Bimetallic MOF derived ZnCo2O4 nanocages as a novel class of high performance photocatalyst for the removal of organic pollutants

• ZnCo-MOF derived ZnCo 2 O 4 nanocages was facilely synthesized with the help of a hydrothermal technique. • The kinetic studies exhibited the 84.3, 87.9, and 89.5% of degradation of CV, MB, and RhB dye pollutants after the 180 min of irradiation at the rate constants (k) of 0.010, 0.011, and 0.012 min −1 , respectively. • The ZnCo 2 O 4 nanocages delivered the highest photocatalytic degradation percentage for RhB than other organic dye pollutants. • The extensive role of photogenerated holes and hydroxide radicals affecting to the dye degradation phenomena is confirmed by radical scavenger trapping experiments. Synthesis of metal oxides from Metal organic frameworks (MOFs) has taken center stage in the recent years due to its excellent structural behavior. Many MOF derived metal oxides such as ZnO, NiO, Co 3 O 4 , CuO, NiCo 2 O 4 , and CoFe 2 O 4 , etc., has been successfully synthesized using MOFs as templates.
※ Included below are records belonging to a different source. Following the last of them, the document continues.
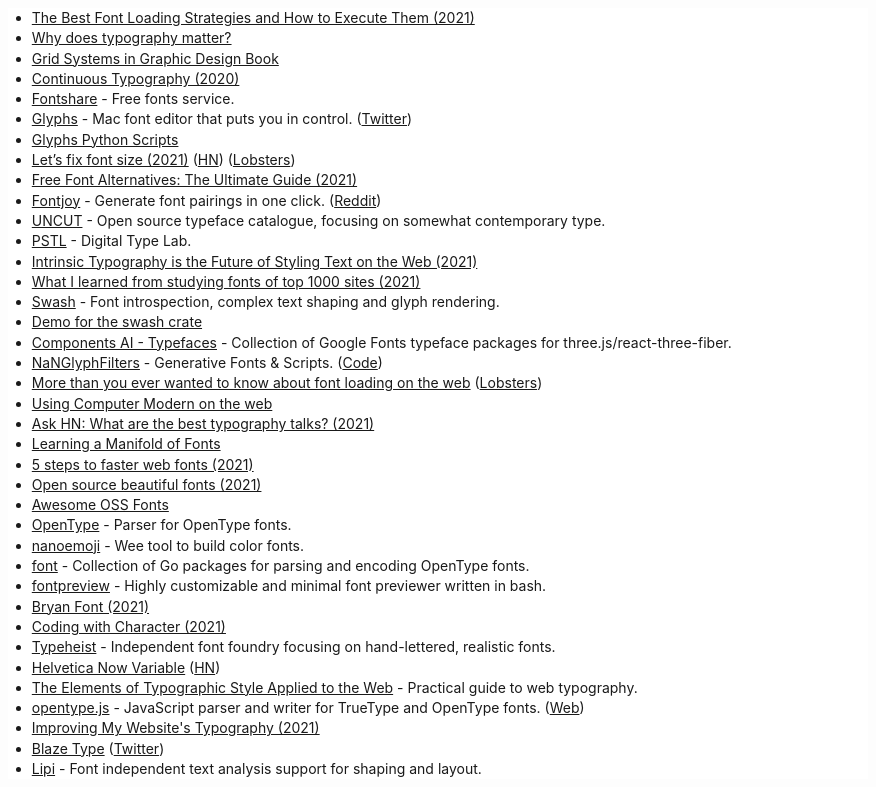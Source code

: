 - [The Best Font Loading Strategies and How to Execute Them (2021)](https://css-tricks.com/the-best-font-loading-strategies-and-how-to-execute-them/)
- [Why does typography matter?](https://practicaltypography.com/why-does-typography-matter.html)
- [Grid Systems in Graphic Design Book](https://www.goodreads.com/book/show/350962.Grid_Systems_in_Graphic_Design_Raster_Systeme_Fur_Die_Visuele_Gestaltung)
- [Continuous Typography (2020)](https://maxkoehler.com/posts/continuous-typography/)
- [Fontshare](https://www.fontshare.com/) - Free fonts service.
- [Glyphs](https://glyphsapp.com/) - Mac font editor that puts you in control. ([Twitter](https://twitter.com/glyphsapp))
- [Glyphs Python Scripts](https://github.com/mekkablue/Glyphs-Scripts)
- [Let’s fix font size (2021)](https://tonsky.me/blog/font-size/) ([HN](https://news.ycombinator.com/item?id=26633148)) ([Lobsters](https://lobste.rs/s/nl6nd3/font_size_is_useless_let_s_fix_it))
- [Free Font Alternatives: The Ultimate Guide (2021)](https://learnui.design/blog/ultimate-guide-similar-fonts.html)
- [Fontjoy](https://fontjoy.com/) - Generate font pairings in one click. ([Reddit](https://www.reddit.com/r/InternetIsBeautiful/comments/mpgbq0/fontjoy_a_website_that_helps_designers_to_choose/))
- [UNCUT](https://uncut.wtf/) - Open source typeface catalogue, focusing on somewhat contemporary type.
- [PSTL](https://pstypelab.com/) - Digital Type Lab.
- [Intrinsic Typography is the Future of Styling Text on the Web (2021)](https://css-tricks.com/intrinsic-typography-is-the-future-of-styling-text-on-the-web/)
- [What I learned from studying fonts of top 1000 sites (2021)](https://dribbble.com/stories/2021/04/26/web-design-data-fonts)
- [Swash](https://github.com/dfrg/swash) - Font introspection, complex text shaping and glyph rendering.
- [Demo for the swash crate](https://github.com/dfrg/swash_demo)
- [Components AI - Typefaces](https://github.com/components-ai/typefaces) - Collection of Google Fonts typeface packages for three.js/react-three-fiber.
- [NaNGlyphFilters](https://www.generativefonts.xyz/) - Generative Fonts & Scripts. ([Code](https://github.com/NaN-xyz/Glyph-Filters))
- [More than you ever wanted to know about font loading on the web](https://www.industrialempathy.com/posts/high-performance-web-font-loading/) ([Lobsters](https://lobste.rs/s/r35k9f/more_than_you_ever_wanted_know_about_font))
- [Using Computer Modern on the web](https://www.checkmyworking.com/cm-web-fonts/)
- [Ask HN: What are the best typography talks? (2021)](https://news.ycombinator.com/item?id=27154412)
- [Learning a Manifold of Fonts](http://vecg.cs.ucl.ac.uk/Projects/projects_fonts/projects_fonts.html)
- [5 steps to faster web fonts (2021)](https://iainbean.com/posts/2021/5-steps-to-faster-web-fonts/)
- [Open source beautiful fonts (2021)](https://twitter.com/gontijodesign/status/1394624373823348737)
- [Awesome OSS Fonts](https://github.com/drwpow/awesome-oss-fonts)
- [OpenType](https://github.com/bodoni/opentype) - Parser for OpenType fonts.
- [nanoemoji](https://github.com/googlefonts/nanoemoji) - Wee tool to build color fonts.
- [font](https://github.com/ConradIrwin/font) - Collection of Go packages for parsing and encoding OpenType fonts.
- [fontpreview](https://github.com/sdushantha/fontpreview) - Highly customizable and minimal font previewer written in bash.
- [Bryan Font (2021)](https://hicks.design/journal/bryan-font)
- [Coding with Character (2021)](https://realdougwilson.com/writing/coding-with-character)
- [Typeheist](https://typeheist.lemonsqueezy.com/) - Independent font foundry focusing on hand-lettered, realistic fonts.
- [Helvetica Now Variable](https://www.monotype.com/fonts/helvetica-now-variable) ([HN](https://news.ycombinator.com/item?id=28211137))
- [The Elements of Typographic Style Applied to the Web](http://webtypography.net/) - Practical guide to web typography.
- [opentype.js](https://github.com/opentypejs/opentype.js) - JavaScript parser and writer for TrueType and OpenType fonts. ([Web](https://opentype.js.org/))
- [Improving My Website's Typography (2021)](https://kevq.uk/pimping-my-type-improving-my-websites-typography/)
- [Blaze Type](https://blazetype.eu/) ([Twitter](https://twitter.com/BlazeFoundry))
- [Lipi](https://github.com/dfrg/lipi) - Font independent text analysis support for shaping and layout.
In this report, we have adopted the MOF assisted method to prepare ZnCo 2 O 4 (abbreviated as ZCO) nanocages using hydrothermal method were utilized to explore the photocatalytic removal of various organic contaminants like Methylene Blue (MB), Rhodamine B (RhB), and Crystal Violet (CV). The ZCO nanocages has been investigated to evaluate the structural properties by X-ray diffraction (XRD) studies. Morphological, microstructural, chemical compositional and optical characterizations have been carried out using FESEM, TEM, EDS, XPS, and UV–Visible spectrophotometer, respectively. The specific surface area and pore size of ZCO nanocages were confirmed from nitrogen adsorption and desorption isotherm analysis. Further, ZCO nanocages were utilized to explore the photocatalytic removal of various organic contaminants like MB, RhB, and CV. Moreover, ZCO nanocages showed remarkable photocatalytic performance for the removal of different dye pollutants. The kinetic studies exhibited the 84.3, 87.9, and 89.5% of removal of CV, MB, and RhB dye pollutants after the 180 min of irradiation at the 0.010, 0.011, and 0.012 min −1 rate constants (k), respectively. The extensive role of hydroxide radicals and photogenerated holes affecting to the organic pollutant degradation mechanism is studied by radical scavenger trapping experiments. In addition, its recyclability was also confirmed from stability study. Therefore, the present investigations offer a way to develop a MOF derived metal oxide for photocatalytic removal of various organic pollutants.